The answer must be every line of the data that holds the word "vector".

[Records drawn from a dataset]
□ □ □

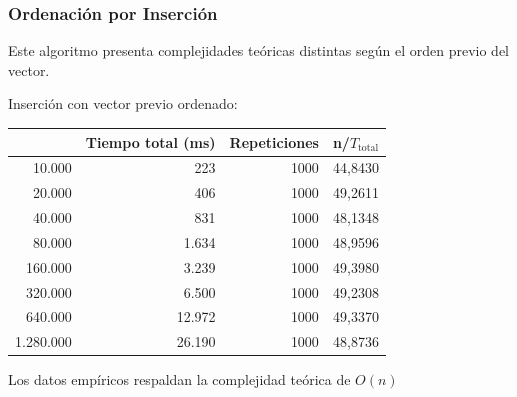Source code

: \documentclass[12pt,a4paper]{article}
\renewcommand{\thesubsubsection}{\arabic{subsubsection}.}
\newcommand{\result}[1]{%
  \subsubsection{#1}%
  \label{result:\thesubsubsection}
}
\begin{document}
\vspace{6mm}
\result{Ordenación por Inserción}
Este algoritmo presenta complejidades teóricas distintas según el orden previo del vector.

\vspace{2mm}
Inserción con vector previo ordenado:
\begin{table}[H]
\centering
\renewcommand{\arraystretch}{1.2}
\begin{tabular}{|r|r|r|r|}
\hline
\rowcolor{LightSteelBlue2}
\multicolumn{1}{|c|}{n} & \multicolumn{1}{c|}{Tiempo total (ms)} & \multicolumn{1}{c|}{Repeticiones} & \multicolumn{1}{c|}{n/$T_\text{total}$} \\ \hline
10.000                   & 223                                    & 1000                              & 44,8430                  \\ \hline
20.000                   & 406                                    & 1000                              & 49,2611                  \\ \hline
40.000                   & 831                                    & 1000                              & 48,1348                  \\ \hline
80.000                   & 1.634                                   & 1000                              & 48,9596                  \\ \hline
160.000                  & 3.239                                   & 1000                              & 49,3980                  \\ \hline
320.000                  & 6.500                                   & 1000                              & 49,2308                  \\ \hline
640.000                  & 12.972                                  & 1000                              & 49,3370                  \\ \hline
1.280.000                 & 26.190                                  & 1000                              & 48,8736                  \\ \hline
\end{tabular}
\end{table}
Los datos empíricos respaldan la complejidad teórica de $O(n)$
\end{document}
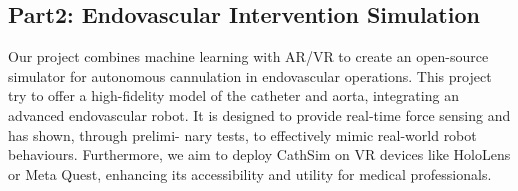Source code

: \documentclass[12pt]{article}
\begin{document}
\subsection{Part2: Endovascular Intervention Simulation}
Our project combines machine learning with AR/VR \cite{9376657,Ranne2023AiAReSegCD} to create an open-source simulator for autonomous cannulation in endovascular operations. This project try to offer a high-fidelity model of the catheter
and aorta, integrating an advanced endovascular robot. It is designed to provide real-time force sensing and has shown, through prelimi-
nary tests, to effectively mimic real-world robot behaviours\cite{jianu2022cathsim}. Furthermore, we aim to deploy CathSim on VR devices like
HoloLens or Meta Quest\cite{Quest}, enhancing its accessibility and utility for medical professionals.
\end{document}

□ □ □

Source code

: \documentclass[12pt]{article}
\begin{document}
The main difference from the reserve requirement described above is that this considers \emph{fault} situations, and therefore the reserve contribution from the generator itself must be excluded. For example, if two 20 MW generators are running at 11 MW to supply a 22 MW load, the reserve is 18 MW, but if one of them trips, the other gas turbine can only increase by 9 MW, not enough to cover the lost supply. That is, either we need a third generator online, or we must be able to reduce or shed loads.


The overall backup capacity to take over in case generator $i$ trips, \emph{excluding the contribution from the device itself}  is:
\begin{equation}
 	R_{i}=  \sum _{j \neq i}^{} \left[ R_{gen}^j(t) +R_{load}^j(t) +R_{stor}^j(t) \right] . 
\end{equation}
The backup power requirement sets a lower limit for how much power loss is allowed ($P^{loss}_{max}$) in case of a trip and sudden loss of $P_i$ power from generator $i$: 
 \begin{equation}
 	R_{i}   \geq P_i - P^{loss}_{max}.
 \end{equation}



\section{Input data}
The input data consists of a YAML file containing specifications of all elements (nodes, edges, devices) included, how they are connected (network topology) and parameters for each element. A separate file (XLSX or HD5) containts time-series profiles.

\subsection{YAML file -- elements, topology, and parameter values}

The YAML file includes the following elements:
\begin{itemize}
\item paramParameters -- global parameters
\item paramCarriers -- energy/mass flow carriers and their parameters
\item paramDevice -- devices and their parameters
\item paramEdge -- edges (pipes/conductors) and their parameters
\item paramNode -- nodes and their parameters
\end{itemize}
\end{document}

□ □ □

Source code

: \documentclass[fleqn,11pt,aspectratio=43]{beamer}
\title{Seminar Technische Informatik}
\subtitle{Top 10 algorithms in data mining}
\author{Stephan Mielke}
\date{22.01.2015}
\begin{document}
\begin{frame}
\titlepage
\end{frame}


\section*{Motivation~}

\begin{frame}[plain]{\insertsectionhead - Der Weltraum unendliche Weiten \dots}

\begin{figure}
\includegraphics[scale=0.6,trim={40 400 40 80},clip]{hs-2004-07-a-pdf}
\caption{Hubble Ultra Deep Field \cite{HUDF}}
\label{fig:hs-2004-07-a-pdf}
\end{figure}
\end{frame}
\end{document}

□ □ □

• Answer for the task:
Este algoritmo presenta complejidades teóricas distintas según el orden previo del vector.
Inserción con vector previo ordenado:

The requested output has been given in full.